How to Take Care of and Grow Gaura Plants

By Alyssa Kingsbury

The gaura plant is an easy-to-maintain and annual plant of native to North America, sometimes referred to as the whirling butterfly, wandflower, or bee bloom. It takes its name from the way it blossoms like butterflies. It grows well in hot, dry conditions and produces pink or white flowers on long stalks. Gaura plants bloom from mid-spring to late autumn and can reach heights of up to four feet.

Small different kinds of gaura plants are available, mainly in white and pink. These four-petaled blossoms have a diameter of around one inch. Their longer blooming duration than other perennials is one of their most notable qualities.

Use Gaura Plants in Yard?

Use Gaura Plants in Yard

Not only are gaura plants beautiful, but they are very hardy. Their finely-haired stems give off an airy, light sensation to your landscape, and they bloom long after other flowers have faded. From late spring to fall, the star-shaped flowers on them draw butterflies that bring color and interest.

Coneflowers, yarrow, and tubers are good companion plants for gaura, according to Gardenista. When gaura’s color changes from white to pink to coral-red in the fall, these combinations accentuate its beauty. Additionally, gaura can enhance the beauty of your landscape by acting as a backdrop for other plants, such as irises.

The Versatility of Gaura

Because gaura plant species vary in size, they can be used for a variety of garden tasks. While bigger gaura plants function well as focus points when surrounded by smaller, brilliantly colored blooms, smaller varieties are ideal for low borders or rock gardens.

What are the Growing Guide for Gaura Plants?

Gaura plants do well in sunny spots with soil that drains properly. Once established, they can withstand drought because of their huge taproot, but they are vulnerable to prolonged, wet winters.

It is advised to plant gaura in your garden with a distance between each plant of 12 to 15 inches. Grouping four to five gaura plants together is a terrific way to make a more visually striking display.

Using seeds is the easiest way to grow gaura. Early spring or late autumn are good times to plant the seeds in the garden. Another strategy is to divide the plants in the spring, though this might be difficult due to their taproots. Moreover, gaura can be propagated through the use of summertime hardwood cuttings or springtime softwood cuttings.

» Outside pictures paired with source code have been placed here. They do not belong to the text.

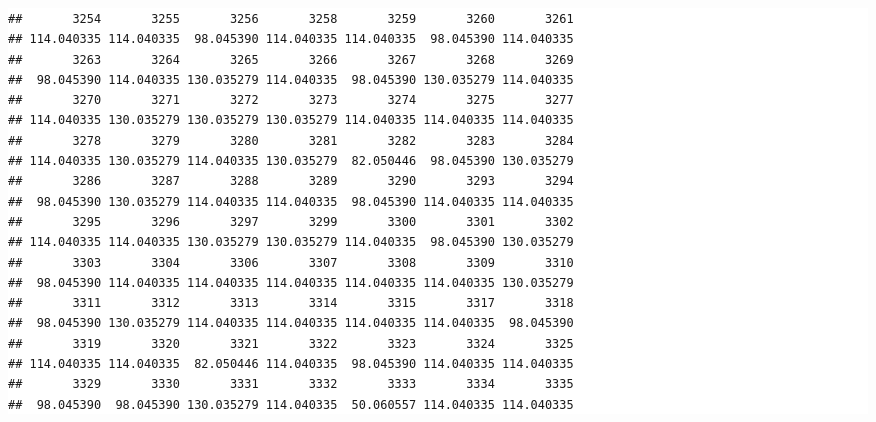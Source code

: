     ##       3254       3255       3256       3258       3259       3260       3261 
    ## 114.040335 114.040335  98.045390 114.040335 114.040335  98.045390 114.040335 
    ##       3263       3264       3265       3266       3267       3268       3269 
    ##  98.045390 114.040335 130.035279 114.040335  98.045390 130.035279 114.040335 
    ##       3270       3271       3272       3273       3274       3275       3277 
    ## 114.040335 130.035279 130.035279 130.035279 114.040335 114.040335 114.040335 
    ##       3278       3279       3280       3281       3282       3283       3284 
    ## 114.040335 130.035279 114.040335 130.035279  82.050446  98.045390 130.035279 
    ##       3286       3287       3288       3289       3290       3293       3294 
    ##  98.045390 130.035279 114.040335 114.040335  98.045390 114.040335 114.040335 
    ##       3295       3296       3297       3299       3300       3301       3302 
    ## 114.040335 114.040335 130.035279 130.035279 114.040335  98.045390 130.035279 
    ##       3303       3304       3306       3307       3308       3309       3310 
    ##  98.045390 114.040335 114.040335 114.040335 114.040335 114.040335 130.035279 
    ##       3311       3312       3313       3314       3315       3317       3318 
    ##  98.045390 130.035279 114.040335 114.040335 114.040335 114.040335  98.045390 
    ##       3319       3320       3321       3322       3323       3324       3325 
    ## 114.040335 114.040335  82.050446 114.040335  98.045390 114.040335 114.040335 
    ##       3329       3330       3331       3332       3333       3334       3335 
    ##  98.045390  98.045390 130.035279 114.040335  50.060557 114.040335 114.040335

How to Handle Your Plants’ Needs?

Perennials with Minimal Upkeep:

Once established, gaura plants don’t need much care. They want soil that drains properly and sunlight. In order to keep a compact, self-supporting plant with more bloom stalks, pruning must be done in the fall.

Insect and Food Management:

In the spring, you should fertilize your gaura with a premium all-purpose fertilizer. Although most gaura plants are resistant to pests and diseases, it’s still a good idea to watch out for aphids and spider mites.

Plant Varieties of Gaura:

Filling up spaces in beds and borders is a great use for Gaura plant kinds. Popular options include “Gaudwwhi” or “Geyser White,” “The Bride,” “Ruby Ruby,” and “Gaudros” or “Geyser Pink.”

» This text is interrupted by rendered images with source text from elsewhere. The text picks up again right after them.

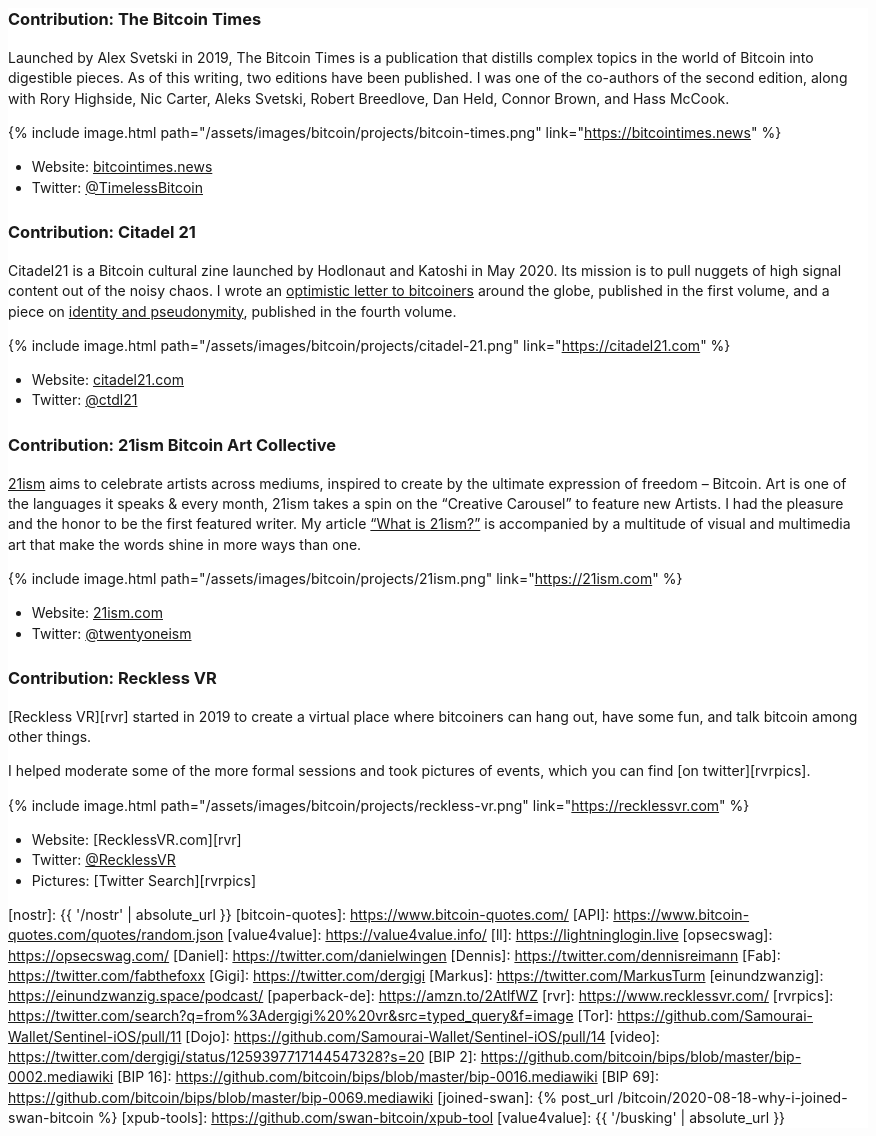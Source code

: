 ### Contribution: The Bitcoin Times

Launched by Alex Svetski in 2019, The Bitcoin Times is a publication that distills complex
topics in the world of Bitcoin into digestible pieces. As of this writing, two editions have
been published. I was one of the co-authors of the second edition, along with Rory Highside,
Nic Carter, Aleks Svetski, Robert Breedlove, Dan Held, Connor Brown, and Hass McCook.

{% include image.html path="/assets/images/bitcoin/projects/bitcoin-times.png" link="https://bitcointimes.news" %}

* Website: [bitcointimes.news][bitcoin-times]
* Twitter: [@TimelessBitcoin][timeless-bitcoin]

[bitcoin-times]: http://bitcointimes.news
[timeless-bitcoin]: https://twitter.com/TimelessBitcoin

### Contribution: Citadel 21

Citadel21 is a Bitcoin cultural zine launched by Hodlonaut and Katoshi in May 2020. Its
mission is to pull nuggets of high signal content out of the noisy chaos. I wrote an
[optimistic letter to bitcoiners][vol1] around the globe, published in the first volume, and
a piece on [identity and pseudonymity][vol4], published in the fourth volume.

{% include image.html path="/assets/images/bitcoin/projects/citadel-21.png" link="https://citadel21.com" %}

* Website: [citadel21.com][citadel21]
* Twitter: [@ctdl21][ctdl21]

[citadel21]: https://www.citadel21.com
[ctdl21]: https://twitter.com/ctdl21
[vol1]: https://www.citadel21.com/dear-bitcoiners-an-optimistic-letter
[vol4]: https://www.citadel21.com/true-names-not-required

### Contribution: 21ism Bitcoin Art Collective

[21ism][21ism] aims to celebrate artists across mediums, inspired to create by
the ultimate expression of freedom – Bitcoin. Art is one of the languages it
speaks & every month, 21ism takes a spin on the “Creative Carousel” to feature
new Artists. I had the pleasure and the honor to be the first featured writer.
My article [“What is 21ism?”][21ism-gigi] is accompanied by a multitude of
visual and multimedia art that make the words shine in more ways than one.

{% include image.html path="/assets/images/bitcoin/projects/21ism.png" link="https://21ism.com" %}

* Website: [21ism.com][21ism]
* Twitter: [@twentyoneism][twentyoneism]

[21ism]: https://21ism.com/
[21ism-gigi]: https://21ism.com/portfolio-item/gigi/
[twentyoneism]: https://twitter.com/twentyoneism

### Contribution: Reckless VR

[Reckless VR][rvr] started in 2019 to create a virtual place where bitcoiners
can hang out, have some fun, and talk bitcoin among other things.

I helped moderate some of the more formal sessions and took pictures of events,
which you can find [on twitter][rvrpics].

{% include image.html path="/assets/images/bitcoin/projects/reckless-vr.png" link="https://recklessvr.com" %}

* Website: [RecklessVR.com][rvr]
* Twitter: [@RecklessVR](https://twitter.com/RecklessVr/)
* Pictures: [Twitter Search][rvrpics]


[paperback]: https://amzn.to/2Wa4qJo
[21lessons]: https://21lessons.com/
[bitcoin-resources]: https://bitcoin-resources.com/
[nostr-resources]: https://nostr-resources.com/
[nostr]: {{ '/nostr' | absolute_url }}
[bitcoin-quotes]: https://www.bitcoin-quotes.com/
[API]: https://www.bitcoin-quotes.com/quotes/random.json
[value4value]: https://value4value.info/
[ll]: https://lightninglogin.live
[opsecswag]: https://opsecswag.com/
[Daniel]: https://twitter.com/danielwingen
[Dennis]: https://twitter.com/dennisreimann
[Fab]: https://twitter.com/fabthefoxx
[Gigi]: https://twitter.com/dergigi
[Markus]: https://twitter.com/MarkusTurm
[einundzwanzig]: https://einundzwanzig.space/podcast/
[paperback-de]: https://amzn.to/2AtlfWZ
[rvr]: https://www.recklessvr.com/
[rvrpics]: https://twitter.com/search?q=from%3Adergigi%20%20vr&src=typed_query&f=image
[Tor]: https://github.com/Samourai-Wallet/Sentinel-iOS/pull/11
[Dojo]: https://github.com/Samourai-Wallet/Sentinel-iOS/pull/14
[video]: https://twitter.com/dergigi/status/1259397717144547328?s=20
[BIP 2]: https://github.com/bitcoin/bips/blob/master/bip-0002.mediawiki
[BIP 16]: https://github.com/bitcoin/bips/blob/master/bip-0016.mediawiki
[BIP 69]: https://github.com/bitcoin/bips/blob/master/bip-0069.mediawiki
[joined-swan]: {% post_url /bitcoin/2020-08-18-why-i-joined-swan-bitcoin %}
[xpub-tools]: https://github.com/swan-bitcoin/xpub-tool
[value4value]: {{ '/busking' | absolute_url }}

A few of Best Tips for Repotting Gaura

Repeating the Garden:

Make sure the pots have adequate room if you wish to grow gaura in them or if you have to transfer them. Carefully divide the plant before repotting, then plant the portions in the spot of your choice, making sure to water them well to promote root establishment.

Upkeep and Pruning:

Recall to cut back the plant when it reaches about 12 inches in height, which is typically in the middle of summer. In rich soils or considerable shade, older gaura plants might become lanky, so avoid overwatering and overfertilizing them. When repotting, choose the ideal spot to encourage strong development.

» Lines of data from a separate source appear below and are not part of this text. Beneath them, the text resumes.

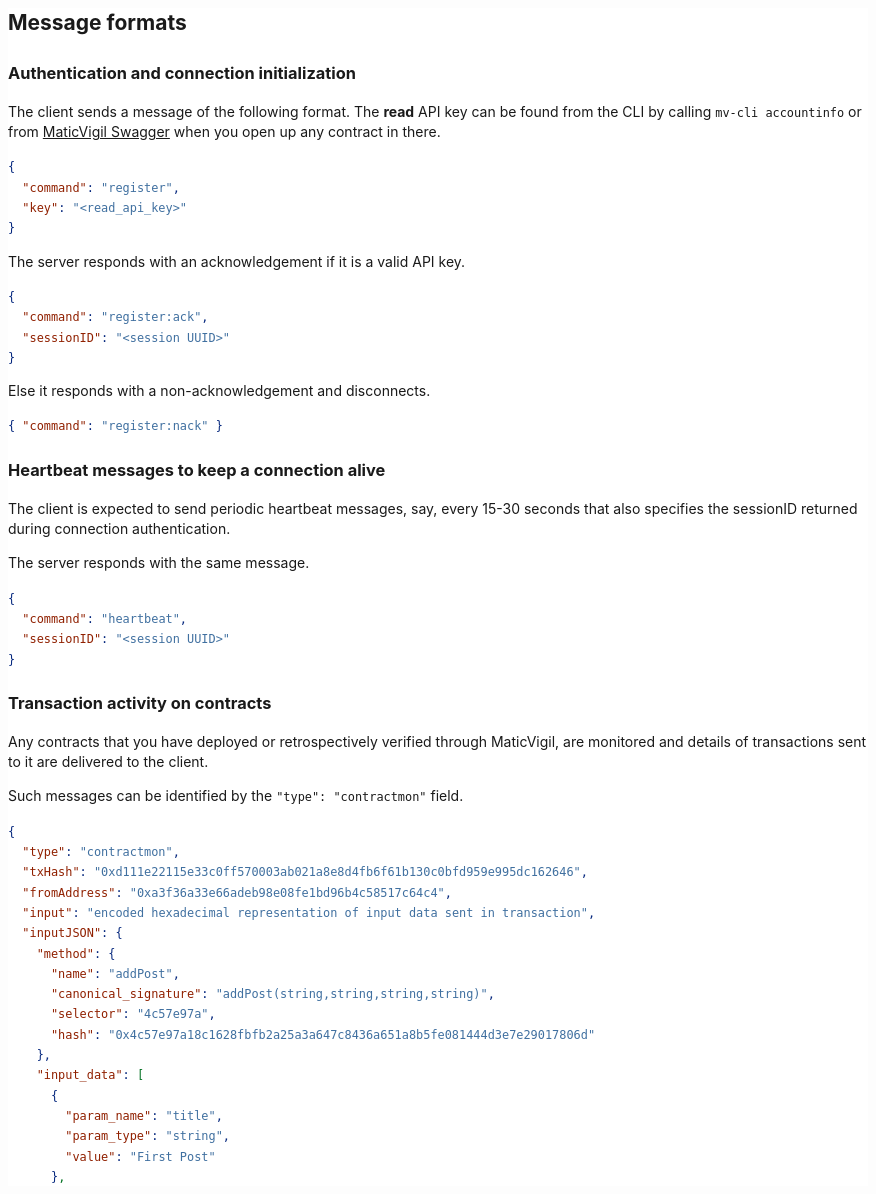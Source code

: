 ## Message formats

### Authentication and connection initialization

The client sends a message of the following format. The **read** API key can be found from the CLI by calling `mv-cli accountinfo` or from [MaticVigil Swagger](https://mainnet.maticvigil.com/#swagger) when you open up any contract in there.

```json
{
  "command": "register",
  "key": "<read_api_key>"
}
```

The server responds with an acknowledgement if it is a valid API key.

```json
{
  "command": "register:ack",
  "sessionID": "<session UUID>"
}
```
Else it responds with a non-acknowledgement and disconnects.

```json
{ "command": "register:nack" }
```
### Heartbeat messages to keep a connection alive

The client is expected to send periodic heartbeat messages, say, every 15-30 seconds that also specifies the sessionID returned during connection authentication.

The server responds with the same message.

```json
{
  "command": "heartbeat",
  "sessionID": "<session UUID>"
}
```

### Transaction activity on contracts

Any contracts that you have deployed or retrospectively verified through MaticVigil, are monitored and details of transactions sent to it are delivered to the client.

Such messages can be identified by the `"type": "contractmon"` field.

```json
{
  "type": "contractmon",
  "txHash": "0xd111e22115e33c0ff570003ab021a8e8d4fb6f61b130c0bfd959e995dc162646",
  "fromAddress": "0xa3f36a33e66adeb98e08fe1bd96b4c58517c64c4",
  "input": "encoded hexadecimal representation of input data sent in transaction",
  "inputJSON": {
    "method": {
      "name": "addPost",
      "canonical_signature": "addPost(string,string,string,string)",
      "selector": "4c57e97a",
      "hash": "0x4c57e97a18c1628fbfb2a25a3a647c8436a651a8b5fe081444d3e7e29017806d"
    },
    "input_data": [
      {
        "param_name": "title",
        "param_type": "string",
        "value": "First Post"
      },
```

Long-lasting blooms and butterfly attractions make gaura plants a lovely addition to any garden. They are an excellent option for both seasoned and inexperienced gardeners due to their low maintenance requirements and many applications. You can guarantee that your gaura plants will flourish and enhance the beauty of your yard each year according to the advice provided in this article.


How do you take care of a whirling butterfly?

Native to dry areas of the American South, Gaura ‘Whirling Butterflies’ require certain important care.

Soil and Sunlight: For best development, plant it in well-drained soil and give it full sun exposure.

Drought Tolerance: It can tolerate some drought because of its deep taproot, but it’s still suggested to water it occasionally during dry spells.

Can gaura grow in pots?

Sunny days and swaying, billowing Gaura on the balcony are the epitome of a wonderful July. We simply must include gaura because it is such a dependable plant for a container.

Planting Caution: Because of its deep taproot, transplanting is challenging. Take caution when selecting the planting spot to prevent uprooting it.